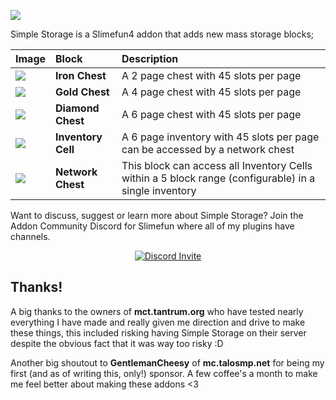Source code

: ![](https://github.com/Sefiraat/Simple-Storage/blob/master/Images/logo/logo_large.png?raw=true)

Simple Storage is a Slimefun4 addon that adds new mass storage blocks;

|Image |Block |Description |
|:---|:---|:---|
|![](https://github.com/Sefiraat/Simple-Storage/blob/master/Images/wiki/items/chest_iron.png?raw=true)|**Iron Chest** | A 2 page chest with 45 slots per page |
|![](https://github.com/Sefiraat/Simple-Storage/blob/master/Images/wiki/items/chest_gold.png?raw=true)|**Gold Chest** | A 4 page chest with 45 slots per page |
|![](https://github.com/Sefiraat/Simple-Storage/blob/master/Images/wiki/items/chest_diamond.png?raw=true)|**Diamond Chest** | A 6 page chest with 45 slots per page |
|![](https://github.com/Sefiraat/Simple-Storage/blob/master/Images/wiki/items/inventory_cell_basic.png?raw=true)|**Inventory Cell** | A 6 page inventory with 45 slots per page can be accessed by a network chest |
|![](https://github.com/Sefiraat/Simple-Storage/blob/master/Images/wiki/items/chest_master.png?raw=true)|**Network Chest** | This block can access all Inventory Cells within a 5 block range (configurable) in a single inventory |

Want to discuss, suggest or learn more about Simple Storage? Join the Addon Community Discord for Slimefun where all of my plugins have channels.
<p align="center">
  <a href="https://discord.gg/SqD3gg5SAU">
    <img src="https://discordapp.com/api/guilds/809178621424041997/widget.png?style=banner3" alt="Discord Invite"/>
  </a>
</p>


## Thanks!

A big thanks to the owners of **mct.tantrum.org** who have tested nearly everything I have made and really given me direction and drive to make these things, this included risking having Simple Storage on their server despite the obvious fact that it was way too risky :D

Another big shoutout to **GentlemanCheesy** of **mc.talosmp.net** for being my first (and as of writing this, only!) sponsor. A few coffee's a month to make me feel better about making these addons <3
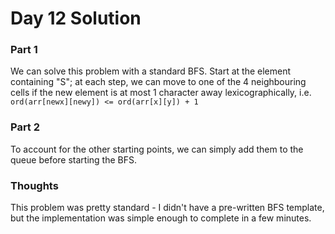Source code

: # Day 12 Solution

### Part 1

We can solve this problem with a standard BFS. Start at the element containing "S"; at each step, we can move to one of the 4 neighbouring cells if the new element is at most 1 character away lexicographically, i.e. `ord(arr[newx][newy]) <= ord(arr[x][y]) + 1`

### Part 2

To account for the other starting points, we can simply add them to the queue before starting the BFS.


### Thoughts

This problem was pretty standard - I didn't have a pre-written BFS template, but the implementation was simple enough to complete in a few minutes.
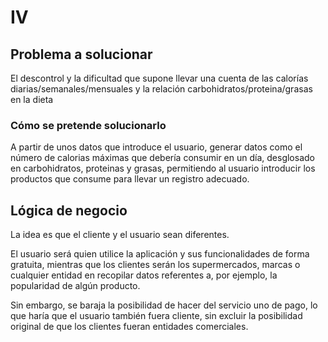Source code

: # IV



## Problema a solucionar
El descontrol y la dificultad que supone llevar una cuenta de las calorías diarias/semanales/mensuales y la relación carbohidratos/proteina/grasas en la dieta

### Cómo se pretende solucionarlo
A partir de unos datos que introduce el usuario, generar datos como el número de calorias máximas que debería consumir en un día, desglosado en carbohidratos, proteinas y grasas, permitiendo al usuario introducir los productos que consume para llevar un registro adecuado.

## Lógica de negocio
La idea es que el cliente y el usuario sean diferentes.

El usuario será quien utilice la aplicación y sus funcionalidades de forma gratuita, mientras que los clientes serán los supermercados, marcas o cualquier entidad en recopilar datos referentes a, por ejemplo, la popularidad de algún producto.

Sin embargo, se baraja la posibilidad de hacer del servicio uno de pago, lo que haría que el usuario también fuera cliente, sin excluir la posibilidad original de que los clientes fueran entidades comerciales.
+-------+
--- WHAT IS EXPECTED ---
Across the material above, how many lines include the word "slots"? Respond with nothing but the number.

--- RESPONSE TO THE EXERCISE ---
4